The impact on communities served by shuttered or scaled-back providers is doubly devastating. Care capacity is reduced, even as populations struggle with COVID or other conditions associated with aging populations. Also, community health organizations are major employers in their service areas, and financial impacts associated with the pandemic can add to rising unemployment figures already high because of COVID-related effects on the economy.
With the distribution of COVID vaccines on the rise, there is growing optimism that the country will return to a semblance of pre-pandemic normality. But many experts contend that organizations have had to make expensive adaptations and that financial losses attributed to the pandemic will linger, as patient confidence returns slowly and provider capacity recovers.
However, community health providers demonstrated flexibility in adapting care delivery to meet restrictions imposed by the pandemic and the need to keep patients safe. Many shifted to telehealth and other digital health approaches to interact with patients, with some research indicating that about 30 percent of all visits during the pandemic provided via telemedicine, with a 23-fold increase in the weekly number of visits, compared with the period before the pandemic.
Other uses of technology have been adopted into workflows, such as automated scheduling for patient appointments or text messaging and other forms of asynchronous communication. And the exchange of patient information through electronic health records systems proved invaluable in improving the sharing of patient information during the pandemic.
Many of these changes that take advantage of digital health will not disappear after the pandemic. They will be locked into the expectations of both consumers and practitioners – they will have 18 months of experience with these new forms of care delivery by this fall when (hopefully), the worst of the COVID pandemic will be behind us.

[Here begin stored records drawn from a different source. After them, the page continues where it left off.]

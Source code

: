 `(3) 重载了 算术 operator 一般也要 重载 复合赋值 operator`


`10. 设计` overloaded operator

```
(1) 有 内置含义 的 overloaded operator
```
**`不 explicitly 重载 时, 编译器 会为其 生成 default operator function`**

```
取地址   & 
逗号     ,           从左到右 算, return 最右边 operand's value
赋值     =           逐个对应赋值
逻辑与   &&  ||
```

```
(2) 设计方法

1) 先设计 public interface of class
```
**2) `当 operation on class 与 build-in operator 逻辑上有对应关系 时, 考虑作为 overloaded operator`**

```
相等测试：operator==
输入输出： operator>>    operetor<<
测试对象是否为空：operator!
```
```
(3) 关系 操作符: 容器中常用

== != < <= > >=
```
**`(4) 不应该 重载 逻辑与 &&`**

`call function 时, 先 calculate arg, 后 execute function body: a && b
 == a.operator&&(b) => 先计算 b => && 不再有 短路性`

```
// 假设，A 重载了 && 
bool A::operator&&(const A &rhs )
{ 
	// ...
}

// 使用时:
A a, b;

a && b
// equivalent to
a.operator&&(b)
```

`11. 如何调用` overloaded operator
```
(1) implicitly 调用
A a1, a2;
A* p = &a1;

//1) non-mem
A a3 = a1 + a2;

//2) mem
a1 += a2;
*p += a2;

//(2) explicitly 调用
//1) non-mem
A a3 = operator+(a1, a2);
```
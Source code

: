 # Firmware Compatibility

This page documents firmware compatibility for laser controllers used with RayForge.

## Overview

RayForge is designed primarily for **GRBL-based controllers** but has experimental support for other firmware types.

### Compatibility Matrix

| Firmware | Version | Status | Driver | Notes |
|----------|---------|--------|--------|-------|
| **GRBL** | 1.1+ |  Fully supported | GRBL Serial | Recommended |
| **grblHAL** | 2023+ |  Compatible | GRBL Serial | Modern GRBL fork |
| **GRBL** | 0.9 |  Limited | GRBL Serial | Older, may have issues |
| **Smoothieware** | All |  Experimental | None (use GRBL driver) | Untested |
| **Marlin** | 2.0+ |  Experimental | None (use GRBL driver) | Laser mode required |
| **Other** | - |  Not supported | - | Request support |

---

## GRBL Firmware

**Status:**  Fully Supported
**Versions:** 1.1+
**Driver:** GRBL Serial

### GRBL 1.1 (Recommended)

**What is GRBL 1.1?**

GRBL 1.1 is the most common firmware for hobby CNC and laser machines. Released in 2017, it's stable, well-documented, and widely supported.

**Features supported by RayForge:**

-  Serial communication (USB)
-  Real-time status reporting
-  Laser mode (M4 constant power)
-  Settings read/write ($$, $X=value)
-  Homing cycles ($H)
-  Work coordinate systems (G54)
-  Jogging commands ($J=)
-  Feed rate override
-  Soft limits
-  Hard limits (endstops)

However, many expect that COVID won’t be the last pandemic that will occur, and community health organizations can’t afford to revert back and forth in their care delivery approaches in a cyclical fashion. Lessons learned from coping with COVID must be parlayed into changes that will ensure successful outcomes, both for patients and provider organizations.
Community healthcare providers are critical to the care of millions in their service areas, and they need to flex with the times and challenges to ensure the survival of their organizations.